Closed YulNaumenko closed 2 years ago
Pinging @elastic/kibana-alerting-services (Team:Alerting Services)
Usually OAuth 2.0 requires a 3 steps before a getting an access and refresh tokens. There is a question - to which part of the connector flow a retrieving of an access token should belongs to? I've tried to add a configuration option to the ServiceNow connector useOAuth which turn off a basic authorization fields and require from the user to enter a client ID:
But what should happens after?
https://myinstance.servicenow.com/oauth_auth.do?response_type=code&redirect_uri={the_redirect_url}&client_id={the_client_identifier}
https/http://{callbackURL}?code={the actual auth code}
What URL can be a callbaclURL?https://myinstance.servicenow.com/oauth_token.do?grant_type=authorization_code&code={the auth code}&redirect_uri={the_same_redirect_url}&client_id={the_same_client_identifier}&client_secret={client_secret_value}
and then do a ServiceNow API call with this token :
https://myinstance.service-now.com/api/now/table/incident?access_token={the_token}
It seems to be not optimal oauth implementation.Additionally: Enterprise Search has a ConfigureOAuth component
Have we talked to security folks about this? They likely have some thoughts.
I'd think anything involving a callback url BACK to Kibana will end up being problematic. Might work for some deployments, but one obvious problem is Kibana instances not visible on the public internet - servicenow wouldn't be able to connect to invoke the callback url. I think right now, cloud deployments are publicly visible, however who knows - we might end up supporting some story for cloud where deployments could be exposed through a customer's VPN, which would make them not publicly visible again.
The option of using a refresh token and access token seem like they could work, but would we store the access token in the secrets? That doesn't quite seem right, since in theory ANY actionType might want to use OAUTH access.
I wonder if the access and refresh tokens would be better stored elsewhere, like where we plan to store per-action/server/whatever TLS options.
@elastic/kibana-security any thoughts or existing tools to support OAuth on the Kibana level?
@elastic/kibana-security any thoughts or existing tools to support OAuth on the Kibana level?
Unfortunately we don't have anything OIDC related in Kibana that you could leverage for your use case since heavy lifting and back channel communication is done on the Elasticsearch side.

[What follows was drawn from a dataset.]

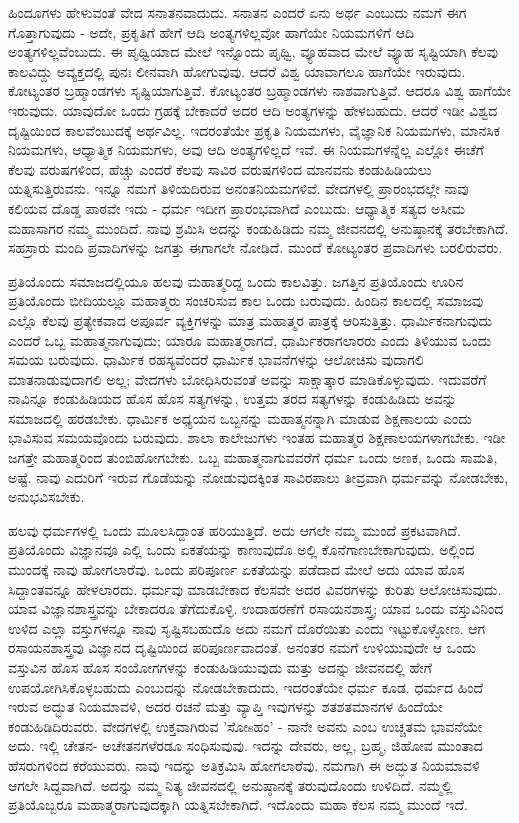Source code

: ಹಿಂದೂಗಳು ಹೇಳುವಂತೆ ವೇದ ಸನಾತನವಾದುದು. ಸನಾತನ ಎಂದರೆ ಏನು ಅರ್ಥ ಎಂಬುದು ನಮಗೆ ಈಗ ಗೊತ್ತಾಗುವುದು - ಅದೇ, ಪ್ರಕೃತಿಗೆ ಹೇಗೆ ಆದಿ ಅಂತ್ಯಗಳಿಲ್ಲವೋ ಹಾಗೆಯೇ ನಿಯಮಗಳಿಗೆ ಆದಿ ಅಂತ್ಯಗಳಿಲ್ಲವೆಂಬುದು. ಈ ಪೃಥ್ವಿಯಾದ ಮೇಲೆ ಇನ್ನೊಂದು ಪೃಥ್ವಿ, ವ್ಯೂಹವಾದ ಮೇಲೆ ವ್ಯೂಹ ಸೃಷ್ಟಿಯಾಗಿ ಕೆಲವು ಕಾಲವಿದ್ದು ಅವ್ಯಕ್ತದಲ್ಲಿ ಪುನಃ ಲೀನವಾಗಿ ಹೋಗುವುವು. ಆದರೆ ವಿಶ್ವ ಯಾವಾಗಲೂ ಹಾಗೆಯೇ ಇರುವುದು. ಕೋಟ್ಯಂತರ ಬ್ರಹ್ಮಾಂಡಗಳು ಸೃಷ್ಟಿಯಾಗುತ್ತಿವೆ. ಕೋಟ್ಯಂತರ ಬ್ರಹ್ಮಾಂಡಗಳು ನಾಶವಾಗುತ್ತಿವೆ. ಆದರೂ ವಿಶ್ವ ಹಾಗೆಯೇ ಇರುವುದು. ಯಾವುದೋ ಒಂದು ಗ್ರಹಕ್ಕೆ ಬೇಕಾದರೆ ಅದರ ಆದಿ ಅಂತ್ಯಗಳನ್ನು ಹೇಳಬಹುದು. ಆದರೆ ಇಡೀ ವಿಶ್ವದ ದೃಷ್ಟಿಯಿಂದ ಕಾಲವೆಂಬುದಕ್ಕೆ ಅರ್ಥವಿಲ್ಲ. ಇದರಂತೆಯೇ ಪ್ರಕೃತಿ ನಿಯಮಗಳು, ವೈಜ್ಞಾನಿಕ ನಿಯಮಗಳು, ಮಾನಸಿಕ ನಿಯಮಗಳು, ಆಧ್ಯಾತ್ಮಿಕ ನಿಯಮಗಳು, ಅವು ಆದಿ ಅಂತ್ಯಗಳಿಲ್ಲದೆ ಇವೆ. ಈ ನಿಯಮಗಳನ್ನೆಲ್ಲ ಎಲ್ಲೋ ಈಚೆಗೆ ಕೆಲವು ವರುಷಗಳಿಂದ, ಹೆಚ್ಚು ಎಂದರೆ ಕೆಲವು ಸಾವಿರ ವರುಷಗಳಿಂದ ಮಾನವನು ಕಂಡುಹಿಡಿಯಲು ಯತ್ನಿಸುತ್ತಿರುವನು. ಇನ್ನೂ ನಮಗೆ ತಿಳಿಯದಿರುವ ಅನಂತನಿಯಮಗಳಿವೆ. ವೇದಗಳಲ್ಲಿ ಪ್ರಾರಂಭದಲ್ಲೇ ನಾವು ಕಲಿಯವ ದೊಡ್ಡ ಪಾಠವೇ ಇದು - ಧರ್ಮ ಇದೀಗ ಪ್ರಾರಂಭವಾಗಿದೆ ಎಂಬುದು. ಆಧ್ಯಾತ್ಮಿಕ ಸತ್ಯದ ಅಸೀಮ ಮಹಾಸಾಗರ ನಮ್ಮ ಮುಂದಿದೆ. ನಾವು ಶ್ರಮಿಸಿ ಅದನ್ನು ಕಂಡುಹಿಡಿದು ನಮ್ಮ ಜೀವನದಲ್ಲಿ ಅನುಷ್ಠಾನಕ್ಕೆ ತರಬೇಕಾಗಿದೆ. ಸಹಸ್ರಾರು ಮಂದಿ ಪ್ರವಾದಿಗಳನ್ನು ಜಗತ್ತು ಈಗಾಗಲೇ ನೋಡಿದೆ. ಮುಂದೆ ಕೋಟ್ಯಂತರ ಪ್ರವಾದಿಗಳು ಬರಲಿರುವರು.

ಪ್ರತಿಯೊಂದು ಸಮಾಜದಲ್ಲಿಯೂ ಹಲವು ಮಹಾತ್ಮರಿದ್ದ ಒಂದು ಕಾಲವಿತ್ತು. ಜಗತ್ತಿನ ಪ್ರತಿಯೊಂದು ಊರಿನ ಪ್ರತಿಯೊಂದು ಬೀದಿಯಲ್ಲೂ ಮಹಾತ್ಮರು ಸಂಚರಿಸುವ ಕಾಲ ಒಂದು ಬರುವುದು. ಹಿಂದಿನ ಕಾಲದಲ್ಲಿ ಸಮಾಜವು ಎಲ್ಲೊ ಕೆಲವು ಪ್ರತ್ಯೇಕವಾದ ಅಪೂರ್ವ ವ್ಯಕ್ತಿಗಳನ್ನು ಮಾತ್ರ ಮಹಾತ್ಮರ ಪಾತ್ರಕ್ಕೆ ಆರಿಸುತ್ತಿತ್ತು. ಧಾರ್ಮಿಕನಾಗುವುದು ಎಂದರೆ ಒಬ್ಬ ಮಹಾತ್ಮನಾಗುವುದು; ಯಾರೂ ಮಹಾತ್ಮರಾಗದೆ, ಧಾರ್ಮಿಕರಾಗಲಾರರು ಎಂದು ತಿಳಿಯುವ ಒಂದು ಸಮಯ ಬರುವುದು. ಧಾರ್ಮಿಕ ರಹಸ್ಯವೆಂದರೆ ಧಾರ್ಮಿಕ ಭಾವನೆಗಳನ್ನು ಆಲೋಚಿಸು ವುದಾಗಲಿ ಮಾತನಾಡುವುದಾಗಲಿ ಅಲ್ಲ; ವೇದಗಳು ಬೋಧಿಸಿರುವಂತೆ ಅವನ್ನು ಸಾಕ್ಷಾತ್ಕಾರ ಮಾಡಿಕೊಳ್ಳುವುದು. ಇದುವರೆಗೆ ನಾವಿನ್ನೂ ಕಂಡುಹಿಡಿಯದ ಹೊಸ ಹೊಸ ಸತ್ಯಗಳನ್ನು, ಉತ್ತಮ ತರದ ಸತ್ಯಗಳನ್ನು ಕಂಡುಹಿಡಿದು ಅವನ್ನು ಸಮಾಜದಲ್ಲಿ ಹರಡಬೇಕು. ಧಾರ್ಮಿಕ ಅಧ್ಯಯನ ಒಬ್ಬನನ್ನು ಮಹಾತ್ಮನನ್ನಾಗಿ ಮಾಡುವ ಶಿಕ್ಷಣಾಲಯ ಎಂದು ಭಾವಿಸುವ ಸಮಯವೊಂದು ಬರುವುದು. ಶಾಲಾ ಕಾಲೇಜುಗಳು ಇಂತಹ ಮಹಾತ್ಮರ ಶಿಕ್ಷಣಾಲಯಗಳಾಗಬೇಕು. ಇಡೀ ಜಗತ್ತೇ ಮಹಾತ್ಮರಿಂದ ತುಂಬಿಹೋಗಬೇಕು. ಒಬ್ಬ ಮಹಾತ್ಮನಾಗುವವರೆಗೆ ಧರ್ಮ ಒಂದು ಅಣಕ, ಒಂದು ಸಾಮತಿ, ಅಷ್ಟೆ. ನಾವು ಎದುರಿಗೆ ಇರುವ ಗೊಡೆಯನ್ನು ನೋಡುವುದಕ್ಕಿಂತ ಸಾವಿರಪಾಲು ತೀವ್ರವಾಗಿ ಧರ್ಮವನ್ನು ನೋಡಬೇಕು, ಅನುಭವಿಸಬೇಕು.

ಹಲವು ಧರ್ಮಗಳಲ್ಲಿ ಒಂದು ಮೂಲಸಿದ್ದಾಂತ ಹರಿಯುತ್ತಿದೆ. ಅದು ಆಗಲೇ ನಮ್ಮ ಮುಂದೆ ಪ್ರಕಟವಾಗಿದೆ. ಪ್ರತಿಯೊಂದು ವಿಜ್ಞಾನವೂ ಎಲ್ಲಿ ಒಂದು ಏಕತೆಯನ್ನು ಕಾಣುವುದೊ ಅಲ್ಲಿ ಕೊನೆಗಾಣಬೇಕಾಗುವುದು. ಅಲ್ಲಿಂದ ಮುಂದಕ್ಕೆ ನಾವು ಹೋಗಲಾರೆವು. ಒಂದು ಪರಿಪೂರ್ಣ ಏಕತೆಯನ್ನು ಪಡೆದಾದ ಮೇಲೆ ಅದು ಯಾವ ಹೊಸ ಸಿದ್ದಾಂತವನ್ನೂ ಹೇಳಲಾರದು. ಧರ್ಮವು ಮಾಡಬೇಕಾದ ಕೆಲಸವೇ ಅದರ ವಿವರಗಳನ್ನು ಕುರಿತು ಆಲೋಚಿಸುವುದು. ಯಾವ ವಿಜ್ಞಾನಶಾಸ್ತ್ರವನ್ನು ಬೇಕಾದರೂ ತೆಗೆದುಕೊಳ್ಳಿ. ಉದಾಹರಣೆಗೆ ರಸಾಯನಶಾಸ್ತ್ರ; ಯಾವ ಒಂದು ವಸ್ತುವಿನಿಂದ ಉಳಿದ ಎಲ್ಲಾ ವಸ್ತುಗಳನ್ನೂ ನಾವು ಸೃಷ್ಟಿಸಬಹುದೊ ಅದು ನಮಗೆ ದೊರೆಯಿತು ಎಂದು ಇಟ್ಟುಕೊಳ್ಳೋಣ. ಆಗ ರಸಾಯನಶಾಸ್ತ್ರವು ವಿಜ್ಞಾನದ ದೃಷ್ಟಿಯಿಂದ ಪರಿಪೂರ್ಣವಾದಂತೆ. ಅನಂತರ ನಮಗೆ ಉಳಿಯುವುದೇ ಆ ಒಂದು ವಸ್ತುವಿನ ಹೊಸ ಹೊಸ ಸಂಯೋಗಗಳನ್ನು ಕಂಡುಹಿಡಿಯುವುದು ಮತ್ತು ಅದನ್ನು ಜೀವನದಲ್ಲಿ ಹೇಗೆ ಉಪಯೋಗಿಸಿಕೊಳ್ಳಬಹುದು ಎಂಬುದನ್ನು ನೋಡಬೇಕಾದುದು. ಇದರಂತೆಯೇ ಧರ್ಮ ಕೂಡ. ಧರ್ಮದ ಹಿಂದೆ ಇರುವ ಅದ್ಭುತ ನಿಯಮಾವಳಿ, ಅದರ ರಚನೆ ಮತ್ತು ವ್ಯಾಪ್ತಿ ಇವುಗಳನ್ನು ಶತಶತಮಾನಗಳ ಹಿಂದೆಯೇ ಕಂಡುಹಿಡಿದಿರುವರು. ವೇದಗಳಲ್ಲಿ ಉಕ್ತವಾಗಿರುವ 'ಸೋsಹಂ' - ನಾನೇ ಅವನು ಎಂಬ ಉಚ್ಚತಮ ಭಾವನೆಯೇ ಅದು. ಇಲ್ಲಿ ಚೇತನ- ಅಚೇತನಗಳೆರಡೂ ಸಂಧಿಸುವುವು. ಇದನ್ನು ದೇವರು, ಅಲ್ಲ, ಬ್ರಹ್ಮ, ಜಿಹೋವ ಮುಂತಾದ ಹೆಸರುಗಳಿಂದ ಕರೆಯುವರು. ನಾವು ಇದನ್ನು ಅತಿಕ್ರಮಿಸಿ ಹೋಗಲಾರೆವು. ನಮಗಾಗಿ ಈ ಅದ್ಭುತ ನಿಯಮಾವಳಿ ಆಗಲೇ ಸಿದ್ದವಾಗಿದೆ. ಅದನ್ನು ನಮ್ಮ ನಿತ್ಯ ಜೀವನದಲ್ಲಿ ಅನುಷ್ಠಾನಕ್ಕೆ ತರುವುದೊಂದು ಉಳಿದಿದೆ. ನಮ್ಮಲ್ಲಿ ಪ್ರತಿಯೊಬ್ಬರೂ ಮಹಾತ್ಮರಾಗುವುದಕ್ಕಾಗಿ ಯತ್ನಿಸಬೇಕಾಗಿದೆ. ಇದೊಂದು ಮಹಾ ಕೆಲಸ ನಮ್ಮ ಮುಂದೆ ಇದೆ.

Having said that I'm not sure if you really need to deal with any OAuth flows that involve browser/callbacks, it seems what you really need is Client Credentials Grant/Flow
, when Kibana server sends client_id
and client_secret
to the Authorization server and get the access token back. Am I missing something?
Cool, that SN Rest OAuth looks like the usual refresh/access token flow, no need for a callback. I expect a lot of APIs that support "OAuth" will work this way.
I guess what we should do is add all the OAuth goodness to the SN connector first, the next connector that needs this, we can then abstract that out into a reusable set of modules.
We need to think about:
How will we manage having fresh access tokens? Once the access token expires, you have to ask for a new one given the refresh token. We should probably store the expiration date of the access token, and if we need to use it and it's expired, generate a new one from the refresh token, before making the calls that use the access token.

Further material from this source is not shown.